■ Task statement ■
What lines in the listing below hold the string "constructions"? Please copy them out.

[Material shown — start]

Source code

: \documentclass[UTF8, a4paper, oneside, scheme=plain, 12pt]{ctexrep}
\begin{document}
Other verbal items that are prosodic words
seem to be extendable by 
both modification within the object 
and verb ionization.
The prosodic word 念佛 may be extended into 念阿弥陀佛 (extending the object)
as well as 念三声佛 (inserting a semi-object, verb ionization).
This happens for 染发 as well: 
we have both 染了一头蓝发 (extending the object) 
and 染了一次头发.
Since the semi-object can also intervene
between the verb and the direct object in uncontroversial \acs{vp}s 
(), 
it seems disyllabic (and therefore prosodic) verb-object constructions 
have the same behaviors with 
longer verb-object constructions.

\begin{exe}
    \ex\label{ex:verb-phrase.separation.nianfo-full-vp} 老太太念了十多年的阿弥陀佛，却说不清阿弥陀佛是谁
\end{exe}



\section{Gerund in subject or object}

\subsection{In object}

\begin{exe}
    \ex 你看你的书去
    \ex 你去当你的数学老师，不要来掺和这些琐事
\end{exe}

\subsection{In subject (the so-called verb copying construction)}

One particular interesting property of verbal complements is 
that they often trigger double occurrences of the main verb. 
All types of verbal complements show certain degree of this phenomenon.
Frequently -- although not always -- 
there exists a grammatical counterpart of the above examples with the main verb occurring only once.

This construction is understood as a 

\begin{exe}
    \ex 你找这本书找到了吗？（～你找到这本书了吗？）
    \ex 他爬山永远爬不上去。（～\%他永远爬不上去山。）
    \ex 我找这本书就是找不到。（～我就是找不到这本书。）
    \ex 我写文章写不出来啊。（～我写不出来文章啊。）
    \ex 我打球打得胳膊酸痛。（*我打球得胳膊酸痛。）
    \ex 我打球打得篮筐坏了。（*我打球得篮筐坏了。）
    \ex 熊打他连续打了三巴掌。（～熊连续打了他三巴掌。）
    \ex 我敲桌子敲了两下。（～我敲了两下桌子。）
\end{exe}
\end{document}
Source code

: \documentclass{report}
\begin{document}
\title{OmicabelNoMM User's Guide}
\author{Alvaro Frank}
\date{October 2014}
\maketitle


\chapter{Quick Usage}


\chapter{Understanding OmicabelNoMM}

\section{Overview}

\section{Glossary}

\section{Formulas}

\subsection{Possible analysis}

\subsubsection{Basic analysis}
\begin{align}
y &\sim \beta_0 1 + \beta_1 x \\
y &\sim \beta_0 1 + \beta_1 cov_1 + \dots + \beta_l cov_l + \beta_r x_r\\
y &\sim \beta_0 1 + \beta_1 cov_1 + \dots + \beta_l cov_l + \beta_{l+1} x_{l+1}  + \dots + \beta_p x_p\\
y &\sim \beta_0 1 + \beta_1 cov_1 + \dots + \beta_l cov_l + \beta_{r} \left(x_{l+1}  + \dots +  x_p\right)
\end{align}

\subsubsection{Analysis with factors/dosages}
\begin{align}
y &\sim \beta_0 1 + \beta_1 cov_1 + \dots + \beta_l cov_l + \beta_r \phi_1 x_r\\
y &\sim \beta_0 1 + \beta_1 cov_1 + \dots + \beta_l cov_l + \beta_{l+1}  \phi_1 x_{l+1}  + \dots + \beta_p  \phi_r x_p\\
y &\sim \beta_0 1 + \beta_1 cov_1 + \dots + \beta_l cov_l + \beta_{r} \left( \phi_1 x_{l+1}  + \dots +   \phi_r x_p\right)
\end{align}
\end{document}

[Material shown — finish]

■ Result of the exercise ■
it seems disyllabic (and therefore prosodic) verb-object constructions 
longer verb-object constructions.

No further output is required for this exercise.